┌──
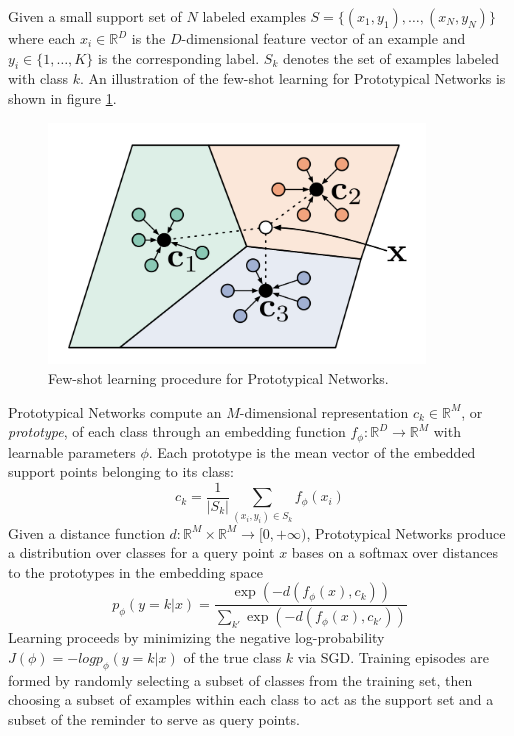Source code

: \documentclass{article}
\begin{document}
Given a small support set of $N$ labeled examples $S=\{(x_1,y_1),\dots,(x_N,y_N)\}$ where each $x_i\in\mathbb{R}^D$ is the $D$-dimensional feature vector of an example and $y_i\in\{1,\dots,K \}$ is the corresponding label. $S_k$ denotes the set of examples labeled with class $k$. An illustration of the few-shot learning for Prototypical Networks is shown in figure \ref{fig:proto}.

\begin{figure}[h]
\centering
\includegraphics[width=10cm]{figures/prototype}
\caption{Few-shot learning procedure for Prototypical Networks.}\label{fig:proto}
\end{figure}

Prototypical Networks compute an $M$-dimensional representation $c_k\in\mathbb{R}^M$, or \textit{prototype}, of each class through an embedding function $f_{\phi}:\mathbb{R}^D\to\mathbb{R}^M$ with learnable parameters $\phi$. Each prototype is the mean vector of the embedded support points belonging to its class:
\begin{equation}\label{eq:prototype}
c_k=\frac{1}{|S_k|}\sum_{(x_i,y_i)\in S_k}f_{\phi}(x_i)
\end{equation}
Given a distance function $d:\mathbb{R}^M\times\mathbb{R}^M\to[0,+\infty)$, Prototypical Networks produce a distribution over classes for a query point $x$ bases on a softmax over distances to the prototypes in the embedding space
\begin{equation}\label{eq:prediction}
p_{\phi}(y=k|x)=\frac{\exp(-d(f_{\phi}(x),c_k))}{\sum_{k'}\exp(-d(f_{\phi}(x),c_{k'}))}
\end{equation}
Learning proceeds by minimizing the negative log-probability $J(\phi)=-log p_{\phi}(y=k|x)$ of the true class $k$ via SGD. Training episodes are formed by randomly selecting a subset of classes from the training set, then choosing a subset of examples within each class to act as the support set and a subset of the reminder to serve as query points.
\end{document}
└──
Could you reproduce every record above exactly, leaving out any pictures?

• TASK RESULT
Source code

: \documentclass{article}
\begin{document}
Given a small support set of $N$ labeled examples $S=\{(x_1,y_1),\dots,(x_N,y_N)\}$ where each $x_i\in\mathbb{R}^D$ is the $D$-dimensional feature vector of an example and $y_i\in\{1,\dots,K \}$ is the corresponding label. $S_k$ denotes the set of examples labeled with class $k$. An illustration of the few-shot learning for Prototypical Networks is shown in figure \ref{fig:proto}.

\begin{figure}[h]
\centering
\includegraphics[width=10cm]{figures/prototype}
\caption{Few-shot learning procedure for Prototypical Networks.}\label{fig:proto}
\end{figure}

Prototypical Networks compute an $M$-dimensional representation $c_k\in\mathbb{R}^M$, or \textit{prototype}, of each class through an embedding function $f_{\phi}:\mathbb{R}^D\to\mathbb{R}^M$ with learnable parameters $\phi$. Each prototype is the mean vector of the embedded support points belonging to its class:
\begin{equation}\label{eq:prototype}
c_k=\frac{1}{|S_k|}\sum_{(x_i,y_i)\in S_k}f_{\phi}(x_i)
\end{equation}
Given a distance function $d:\mathbb{R}^M\times\mathbb{R}^M\to[0,+\infty)$, Prototypical Networks produce a distribution over classes for a query point $x$ bases on a softmax over distances to the prototypes in the embedding space
\begin{equation}\label{eq:prediction}
p_{\phi}(y=k|x)=\frac{\exp(-d(f_{\phi}(x),c_k))}{\sum_{k'}\exp(-d(f_{\phi}(x),c_{k'}))}
\end{equation}
Learning proceeds by minimizing the negative log-probability $J(\phi)=-log p_{\phi}(y=k|x)$ of the true class $k$ via SGD. Training episodes are formed by randomly selecting a subset of classes from the training set, then choosing a subset of examples within each class to act as the support set and a subset of the reminder to serve as query points.
\end{document}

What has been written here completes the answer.